Aged Care, Elder Abuse and Euthanasia: “A fairer, kinder New Zealand”?
Dr John Kleinsman
The theme of a fairer, kinder nation has been taken up by our Prime Minister, Jacinda Ardern, as part of her narrative for what good leadership looks like. In her first 100 days speech (January 31, 2018), she voiced her commitment to “leave a legacy of a stronger, fairer, kinder New Zealand.” The phrase was utilised again in her leader’s speech at the Labour Party conference in November 2018 and was also used by Finance Minister Grant Robertson when presenting the 2019 “Wellbeing Budget”.
In using this phrase, the Prime Minister has provided us with a critical ethical lens through which her government’s policy-making decisions can be viewed and assessed. It is a lens that I hope will continue to be utilised by future governments – it provides a necessary, richer and more humane alternative to using ‘economic growth’ as the primary indicator for judging the ‘prosperity’ of our country.
The theme is not a new one for a Labour Leader. In 2014 it was used by David Cunliffe in an address given at the Grey Power AGM. Describing older persons as some of the most vulnerable members in our society, Cunliffe spoke of the need to “create a fairer, kinder New Zealand … [in which] all Kiwis can look forward to growing old” – one that has their “very best interests … at heart.”
‘A country in which it is not just safe for our elders to grow old, but one in which they feel valued as taonga and will flourish’: no-one I know would disagree that this constitutes a key characteristic of a fairer, kinder New Zealand.
Taking up this theme, and reflecting on whether legalising euthanasia is the right thing to do at this time – a question that may well yet be put to all New Zealanders in a referendum – it follows that one of the tests politicians should apply is whether legalising euthanasia will create a fairer, kinder New Zealand for our elders?
It is argued by some that the End of Life Choice Bill currently before Parliament provides an important legal remedy for those who strongly desire, but are currently denied, access to euthanasia. Proponents of change maintain they are simply advocating for ‘choice’, and that those who don’t want to avail themselves of euthanasia will still retain their choice to die a natural death. The veracity of this particular argument is premised on the (questionable) assumption that giving choice to a few will not undermine the choice to continue living for those who would otherwise not ask for euthanasia.

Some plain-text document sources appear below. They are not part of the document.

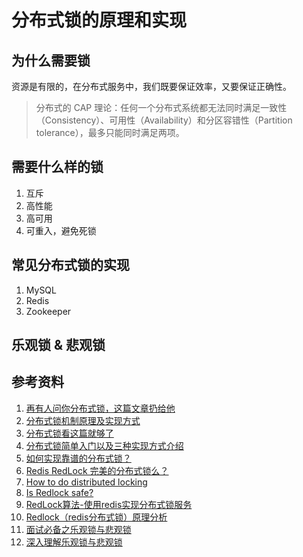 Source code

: # 分布式锁的原理和实现

## 为什么需要锁
资源是有限的，在分布式服务中，我们既要保证效率，又要保证正确性。
> 分布式的 CAP 理论：任何一个分布式系统都无法同时满足一致性（Consistency）、可用性（Availability）和分区容错性（Partition tolerance），最多只能同时满足两项。

## 需要什么样的锁
1. 互斥
2. 高性能
2. 高可用
3. 可重入，避免死锁

## 常见分布式锁的实现
1. MySQL
2. Redis
3. Zookeeper

## 乐观锁 & 悲观锁


## 参考资料
1. [再有人问你分布式锁，这篇文章扔给他](https://juejin.im/post/5bbb0d8df265da0abd3533a5)
2. [分布式锁机制原理及实现方式](https://segmentfault.com/a/1190000016351095)
3. [分布式锁看这篇就够了](https://zhuanlan.zhihu.com/p/42056183)
2. [分布式锁简单入门以及三种实现方式介绍](https://blog.csdn.net/xlgen157387/article/details/79036337)
3. [如何实现靠谱的分布式锁？](https://www.infoq.cn/article/how-to-implement-distributed-lock)
4. [Redis RedLock 完美的分布式锁么？](https://juejin.im/post/59f592c65188255f5c5142d2)
5. [How to do distributed locking](http://martin.kleppmann.com/2016/02/08/how-to-do-distributed-locking.html)
6. [Is Redlock safe?](http://antirez.com/news/101)
7. [RedLock算法-使用redis实现分布式锁服务](https://www.jianshu.com/p/fba7dd6dcef5)
8. [Redlock（redis分布式锁）原理分析](https://www.cnblogs.com/rgcLOVEyaya/p/RGC_LOVE_YAYA_1003days.html)
9. [面试必备之乐观锁与悲观锁](https://juejin.im/post/5b4977ae5188251b146b2fc8)
10. [深入理解乐观锁与悲观锁](https://www.hollischuang.com/archives/934)
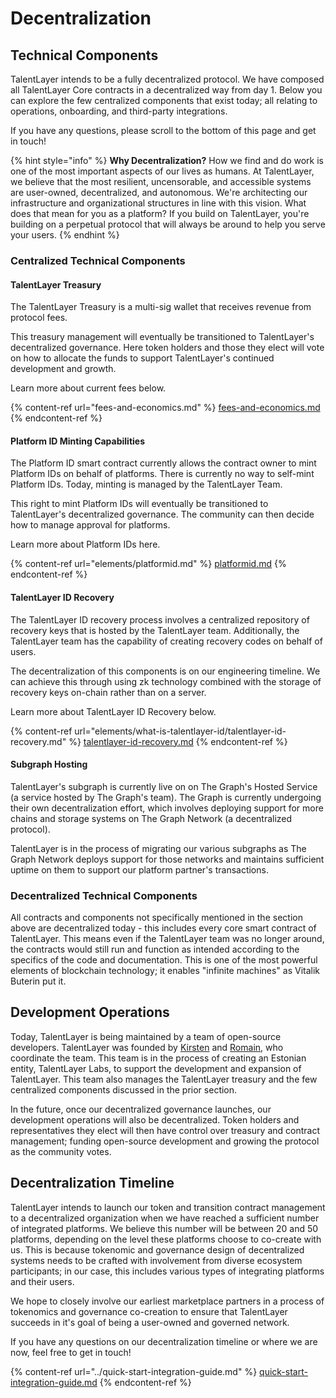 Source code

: # Decentralization

## Technical Components

TalentLayer intends to be a fully decentralized protocol. We have composed all TalentLayer Core contracts in a decentralized way from day 1. Below you can explore the few centralized components that exist today; all relating to operations, onboarding, and third-party integrations.

If you have any questions, please scroll to the bottom of this page and get in touch!

{% hint style="info" %}
**Why Decentralization?** How we find and do work is one of the most important aspects of our lives as humans. At TalentLayer, we believe that the most resilient, uncensorable, and accessible systems are user-owned, decentralized, and autonomous. We're architecting our infrastructure and organizational structures in line with this vision. What does that mean for you as a platform? If you build on TalentLayer, you're building on a perpetual protocol that will always be around to help you serve your users.&#x20;
{% endhint %}

### Centralized Technical Components

#### TalentLayer Treasury

The TalentLayer Treasury is a multi-sig wallet that receives revenue from protocol fees.&#x20;

This treasury management will eventually be transitioned to TalentLayer's decentralized governance. Here token holders and those they elect will vote on how to allocate the funds to support TalentLayer's continued development and growth.&#x20;

Learn more about current fees below.

{% content-ref url="fees-and-economics.md" %}
[fees-and-economics.md](fees-and-economics.md)
{% endcontent-ref %}

#### Platform ID Minting Capabilities

The Platform ID smart contract currently allows the contract owner to mint Platform IDs on behalf of platforms. There is currently no way to self-mint Platform IDs. Today, minting is managed by the TalentLayer Team.&#x20;

This right to mint Platform IDs will eventually be transitioned to TalentLayer's decentralized governance. The community can then decide how to manage approval for platforms.&#x20;

Learn more about Platform IDs here.

{% content-ref url="elements/platformid.md" %}
[platformid.md](elements/platformid.md)
{% endcontent-ref %}

#### TalentLayer ID Recovery

The TalentLayer ID recovery process involves a centralized repository of recovery keys that is hosted by the TalentLayer team. Additionally, the TalentLayer team has the capability of creating recovery codes on behalf of users.&#x20;

The decentralization of this components is on our engineering timeline. We can achieve this through using zk technology combined with the storage of recovery keys on-chain rather than on a server.&#x20;

Learn more about TalentLayer ID Recovery below.&#x20;

{% content-ref url="elements/what-is-talentlayer-id/talentlayer-id-recovery.md" %}
[talentlayer-id-recovery.md](elements/what-is-talentlayer-id/talentlayer-id-recovery.md)
{% endcontent-ref %}

#### Subgraph Hosting

TalentLayer's subgraph is currently live on on The Graph's Hosted Service (a service hosted by The Graph's team). The Graph is currently undergoing their own decentralization effort, which involves deploying support for more chains and storage systems on The Graph Network (a decentralized protocol).&#x20;

TalentLayer is in the process of migrating our various subgraphs as The Graph Network deploys support for those networks and maintains sufficient uptime on them to support our platform partner's transactions.&#x20;

### Decentralized Technical Components

All contracts and components not specifically mentioned in the section above are decentralized today - this includes every core smart contract of TalentLayer. This means even if the TalentLayer team was no longer around, the contracts would still run and function as intended according to the specifics of the code and documentation. This is one of the most powerful elements of blockchain technology; it enables "infinite machines" as Vitalik Buterin put it.&#x20;

## Development Operations

Today, TalentLayer is being maintained by a team of open-source developers. TalentLayer was founded by [Kirsten](https://kirstenpomales.com/) and [Romain](https://github.com/0xromain), who coordinate the team. This team is in the process of creating an Estonian entity, TalentLayer Labs, to support the development and expansion of TalentLayer. This team also manages the TalentLayer treasury and the few centralized components discussed in the prior section. &#x20;

In the future, once our decentralized governance launches, our development operations will also be decentralized. Token holders and representatives they elect will then have control over treasury and contract management; funding open-source development and growing the protocol as the community votes.&#x20;

## Decentralization Timeline

TalentLayer intends to launch our token and transition contract management to a decentralized organization when we have reached a sufficient number of integrated platforms. We believe this number will be between 20 and 50 platforms, depending on the level these platforms choose to co-create with us. This is because tokenomic and governance design of decentralized systems needs to be crafted with involvement from diverse ecosystem participants; in our case, this includes various types of integrating platforms and their users.&#x20;

We hope to closely involve our earliest marketplace partners in a process of tokenomics and governance co-creation to ensure that TalentLayer succeeds in it's goal of being a user-owned and governed network.&#x20;

If you have any questions on our decentralization timeline or where we are now, feel free to get in touch!

{% content-ref url="../quick-start-integration-guide.md" %}
[quick-start-integration-guide.md](../quick-start-integration-guide.md)
{% endcontent-ref %}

The veracity of the case against euthanasia, meanwhile, involves a more complicated argument – that giving choice to the few will, in real life, expose far greater numbers of people to the risk of a premature death because of the context in which our elders live – a context characterised by ableism, ageism, growing levels of social isolation for those over 65, and year on year rises in cases of elder abuse.
The statistics relating to elder abuse provided by Age Concern are shocking. In 2018 there were “more than 2,200 referrals. Two thirds of these [1,466] were confirmed to involve abuse or neglect”.1 Drawing on overseas research, it is recognised that the real number of abuse cases represent only 16% of the number reported,2 which puts the total of people being actively abused in New Zealand in any one year at more than nine thousand. It is of extreme concern that past figures from Age Concern show that the 2018 figures represent a 50% increase on the levels of abuse reported just four years ago in 2014. This state of affairs represents a tragic and shameful indictment on our society.
Justice and compassion demand that we ask: ‘What is going on in our culture to explain this disturbing phenomenon?’ The answer lies, to a significant extent, in recognising the increasing prevalence of negative attitudes towards older people in our society; a function of the erosion of their place and value in our world, combined with familial and societal pressures that in recent decades have made make it less practicable and more challenging for families and society as a whole to care for and support older people.
Disturbingly, Age Concern report that more than 75% of alleged abusers are family members, with more than 70% involving psychological abuse and 50% of all cases involving financial abuse. Typically, cases involve more than one type of abuse at a time.
In 2009, an Auckland University study3 identified “beliefs about the inter-generational transfer of money and property as leading to financial abuse”, a situation without doubt exacerbated by growing financial pressures on families. While interest rates are currently the lowest they have been for decades, a lack of housing stock, along with extreme house prices in the main centres and rising costs for people being cared for in rest homes, will ensure that financial pressures will continue to characterise our cultural landscape and will continue to contribute to our shocking rates of elder abuse.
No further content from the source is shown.